China’s BYD Aims to Build Not Just an Electric Car, But an Ecosystem

By · October 18, 2010

BYD e6 electric car

The BYD e6 electric car promises 200 miles of driving range.

The Chinese company known as BYD—that’s Build Your Dreams—has an audacious plan to solve China’s energy and environment problems. Readers of this site might know BYD as the carmaker backed by famed investor Warren Buffet—and as the top contender to bring Chinese-made electric cars and plug-in hybrids to the United States.

But it may come as a surprise that BYD views the U.S. market as somewhat irrelevant, and doesn’t see high-volume sales of its all-electric e6 or the BYD F3DM plug-in hybrid as that high of a priority.

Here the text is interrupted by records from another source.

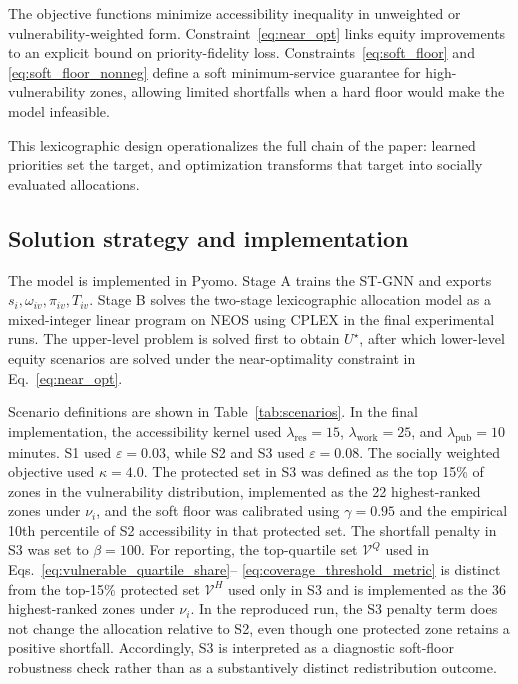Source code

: \documentclass[final,5p,times,twocolumn,authoryear]{elsarticle}
\begin{document}
The objective functions minimize accessibility inequality in unweighted or
vulnerability-weighted form. Constraint~\eqref{eq:near_opt} links equity improvements to an
explicit bound on priority-fidelity loss. Constraints~\eqref{eq:soft_floor} and~
\eqref{eq:soft_floor_nonneg} define a soft minimum-service guarantee for high-vulnerability
zones, allowing limited shortfalls when a hard floor would make the model infeasible.

This lexicographic design operationalizes the full chain of the paper: learned priorities set
the target, and optimization transforms that target into socially evaluated allocations.

\subsection{Solution strategy and implementation}

The model is implemented in Pyomo. Stage A trains the ST-GNN and exports
${s_i,\omega_{iv},\pi_{iv},T_{iv}}$. Stage B solves the two-stage lexicographic allocation
model as a mixed-integer linear program on NEOS using CPLEX in the final experimental runs.
The upper-level problem is solved first to obtain $U^{\star}$, after which lower-level
equity scenarios are solved under the near-optimality constraint in
Eq.~\eqref{eq:near_opt}.

Scenario definitions are shown in Table~\ref{tab:scenarios}. In the final implementation,
the accessibility kernel used $\lambda_{\mathrm{res}}=15$, $\lambda_{\mathrm{work}}=25$, and
$\lambda_{\mathrm{pub}}=10$ minutes. S1 used $\varepsilon=0.03$, while S2 and S3 used
$\varepsilon=0.08$. The socially weighted objective used $\kappa=4.0$. The protected set in
S3 was defined as the top 15\% of zones in the vulnerability distribution, implemented as the
22 highest-ranked zones under $\nu_i$, and the soft floor was calibrated using
$\gamma=0.95$ and the empirical 10th percentile of S2 accessibility in that protected set.
The shortfall penalty in S3 was set to $\beta=100$. For reporting, the top-quartile set
$\mathcal{V}^{Q}$ used in Eqs.~\eqref{eq:vulnerable_quartile_share}--
\eqref{eq:coverage_threshold_metric} is distinct from the top-15\% protected set
$\mathcal{V}^{H}$ used only in S3 and is implemented as the 36 highest-ranked zones under
$\nu_i$. In the reproduced run, the S3 penalty term does not change the allocation
relative to S2, even though one protected zone retains a positive shortfall.
Accordingly, S3 is interpreted as a diagnostic soft-floor robustness check rather than as a
substantively distinct redistribution outcome.
\end{document}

That’s because BYD’s Chairman, Chuanfu Wang, has a much bigger vision. “The goal is to create a zero emissions ecosystem,” said Michael Austin, a Chicago-based BYD vice president with marketing and public relations duties. “And you don’t create the zero carbon zero emissions ecosystem by just producing a whole bunch of electric vehicles.” BYD’s electric and plug-in hybrid cars, now available in China, will go on sale to U.S. private consumers as early as 2012.

Vertical Integration

I recently spoke with Austin, a former Motorola executive who began working with BYD about a decade ago, when he was looking for an affordable source of commodity batteries for Motorola cell phones. Of the three-dozen or so Chinese companies making cell phone batteries at the time, BYD was the only one with durable and safe battery chemistry—backed by its own intellectual property regarding battery technology. Moreover, the company’s philosophy of vertical manufacturing integration allowed the company to reach an enormous scale.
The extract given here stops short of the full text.